I think Palahniuk himself is sensitive to the possibility that people will read his satire as a real, and  worse, try to live it out.  His earlier novel Fight Club (or at least the movie version) is much beloved by the “men’s movement”, and inspires some to live out its twisted ethos.  I don’t think he   meant for that to happen.

Perhaps this novel is an attempt to partially mitigate the mischief he inadvertently caused by Fight Club. It may be significant that in Adjustment Day he names Flight Club in the context of other literature that inspires the revolution, and he implies that it is misinterpreted by these goof balls.

While it’s hard to say that I exactly enjoyed this novel, I’m glad I read it.  It’s good, at least in the Chuck Palahniuk mode, which ain’t pretty at all.

  1. Chuck Palahniuk, Adjustment Day, New York, W. W. Norton & Company, 2018.


Book Review: “Blackfish City” by Sam J. Miller

Blackfish City by Sam J. Miller

This story is set in a not too distant future of flooded coasts, shattered civilization, and interesting technology.  The city of the title is officially named Quaanaak, floating offshore in the North Atlantic, inhabited by a mishmash of refugees from all the ravaged lands of the Earth.

Miller describes the life and culture of this community, which is run by deep and mysterious AIs which are probably beholden to the powerful but invisible “stakeholders”. The general ethos is rather libertarian, with the ever present threat of immediate expulsion or worse.

Quaanaaq is a city of refugees, where everyone hails from a lost homeland. Everyone is sad and demoralized, and most people are poor and without much hope.

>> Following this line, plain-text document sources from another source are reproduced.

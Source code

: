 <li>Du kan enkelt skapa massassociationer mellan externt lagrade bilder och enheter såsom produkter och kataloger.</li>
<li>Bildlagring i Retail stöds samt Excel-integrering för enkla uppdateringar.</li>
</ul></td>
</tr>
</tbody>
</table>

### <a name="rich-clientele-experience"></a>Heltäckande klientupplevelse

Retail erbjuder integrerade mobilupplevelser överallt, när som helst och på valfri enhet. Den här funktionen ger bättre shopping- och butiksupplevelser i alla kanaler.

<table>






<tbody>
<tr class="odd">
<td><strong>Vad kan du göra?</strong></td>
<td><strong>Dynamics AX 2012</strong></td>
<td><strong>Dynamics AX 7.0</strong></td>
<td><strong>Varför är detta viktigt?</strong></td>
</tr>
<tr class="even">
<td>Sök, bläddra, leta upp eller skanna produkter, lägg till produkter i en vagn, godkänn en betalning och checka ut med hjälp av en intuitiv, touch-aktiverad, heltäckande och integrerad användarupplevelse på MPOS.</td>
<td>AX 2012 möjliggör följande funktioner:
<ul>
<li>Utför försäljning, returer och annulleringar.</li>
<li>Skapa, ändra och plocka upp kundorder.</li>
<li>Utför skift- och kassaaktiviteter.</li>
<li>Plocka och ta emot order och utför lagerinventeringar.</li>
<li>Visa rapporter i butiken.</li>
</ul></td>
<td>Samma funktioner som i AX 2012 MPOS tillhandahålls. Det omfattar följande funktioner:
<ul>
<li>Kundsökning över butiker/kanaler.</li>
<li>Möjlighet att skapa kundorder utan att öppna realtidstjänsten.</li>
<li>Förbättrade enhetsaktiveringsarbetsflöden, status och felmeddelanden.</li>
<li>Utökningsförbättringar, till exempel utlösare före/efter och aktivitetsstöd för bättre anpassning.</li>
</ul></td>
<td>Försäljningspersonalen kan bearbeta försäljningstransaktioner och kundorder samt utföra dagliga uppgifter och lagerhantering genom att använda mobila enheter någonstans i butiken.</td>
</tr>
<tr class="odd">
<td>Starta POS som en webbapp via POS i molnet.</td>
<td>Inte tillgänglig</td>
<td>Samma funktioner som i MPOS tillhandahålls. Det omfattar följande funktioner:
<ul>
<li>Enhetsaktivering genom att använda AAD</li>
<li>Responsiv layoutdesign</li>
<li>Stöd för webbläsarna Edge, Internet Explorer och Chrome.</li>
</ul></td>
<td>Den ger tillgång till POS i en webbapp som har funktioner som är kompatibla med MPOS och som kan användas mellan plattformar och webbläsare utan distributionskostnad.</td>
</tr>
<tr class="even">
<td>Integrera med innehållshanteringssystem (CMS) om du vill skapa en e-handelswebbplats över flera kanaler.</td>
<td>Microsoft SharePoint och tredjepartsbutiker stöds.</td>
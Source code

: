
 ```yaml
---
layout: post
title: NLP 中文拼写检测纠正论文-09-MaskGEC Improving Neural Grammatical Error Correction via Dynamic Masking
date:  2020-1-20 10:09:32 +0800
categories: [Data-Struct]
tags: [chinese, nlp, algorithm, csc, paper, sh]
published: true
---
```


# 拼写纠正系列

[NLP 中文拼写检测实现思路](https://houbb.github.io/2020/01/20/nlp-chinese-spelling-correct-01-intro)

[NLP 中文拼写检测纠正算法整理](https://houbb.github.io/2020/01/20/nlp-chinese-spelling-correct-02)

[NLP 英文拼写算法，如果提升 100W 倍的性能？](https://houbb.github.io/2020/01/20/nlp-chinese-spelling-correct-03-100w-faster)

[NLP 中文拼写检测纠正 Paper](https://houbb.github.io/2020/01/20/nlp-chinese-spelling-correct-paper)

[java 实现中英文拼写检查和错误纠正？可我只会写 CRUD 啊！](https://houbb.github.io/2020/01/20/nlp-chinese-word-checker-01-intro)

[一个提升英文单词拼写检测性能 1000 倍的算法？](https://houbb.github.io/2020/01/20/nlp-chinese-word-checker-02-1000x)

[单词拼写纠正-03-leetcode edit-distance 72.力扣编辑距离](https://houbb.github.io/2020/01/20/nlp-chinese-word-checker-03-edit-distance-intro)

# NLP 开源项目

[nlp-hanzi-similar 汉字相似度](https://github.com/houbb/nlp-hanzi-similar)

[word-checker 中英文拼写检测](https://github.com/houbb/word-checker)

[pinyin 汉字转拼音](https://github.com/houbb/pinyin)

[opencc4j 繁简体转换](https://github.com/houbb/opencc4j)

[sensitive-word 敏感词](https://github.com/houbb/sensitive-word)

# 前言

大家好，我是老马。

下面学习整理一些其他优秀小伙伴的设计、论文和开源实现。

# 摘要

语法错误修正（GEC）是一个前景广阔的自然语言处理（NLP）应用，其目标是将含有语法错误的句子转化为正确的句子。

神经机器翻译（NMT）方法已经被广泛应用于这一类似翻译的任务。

Ruled by unhuman and incomprehensible AIs, there is a large amount of learned helplessness.  Human action doesn’t mean much.  Out of this misery, a new culture is being forged, more or less.

At this time, a mysterious network stream titled “City Without A Map” tells secret and intimate stories of the city that are all too subversively true.  Who is the unknown author of these tales?

The city is plagued by another mystery, an inexplicable sexually transmitted disease called “The Breaks”.  The symptoms include uncontrolled “breaks” which appear to be reliving memories of other people.  Are these the real memories of the person who infected you, and all the others who infected him and so on?  And why has the all powerful AI not cured or even diagnosed the disease?  Is it part of some deeper conspiracy?

The story recounts the rumored arrival of a mysterious woman who seems to be one of the much storied nano-linked people.  She arrives riding an Orca (i.e., the Blackfish) with a not-really-tame Polar bear.  She seems to be brain linked to the Orca, and may have other super powers.

Is she real?  If so, why is she here?  What does she want?  Is she connected with the other mysteries and conspiracies that abound in the city?

Unwinding this mystery exposes some of the hidden secrets of the city and its people, and may overthrow some of the powers that be, and possibly liberate a damaged people. But nothing is certain.

There is quite a bit of technological wonder here, but Miller keeps the technology in the background (where it belongs). The political and cultural ideas are in the background, too, though they aren’t as interesting as the tech.

Teh important thing is that this is an interesting story, and the characters are human and sympathetic, even the bad guys. As in any good story, much of the struggle is about caring for each other, and the bonds of family and love.  In the end, we are rooting for these folks, hoping they can find a decent life together, one way or another.

  1. Sam J. Miller, Blackfish City, New York, HarperCollins, 2018.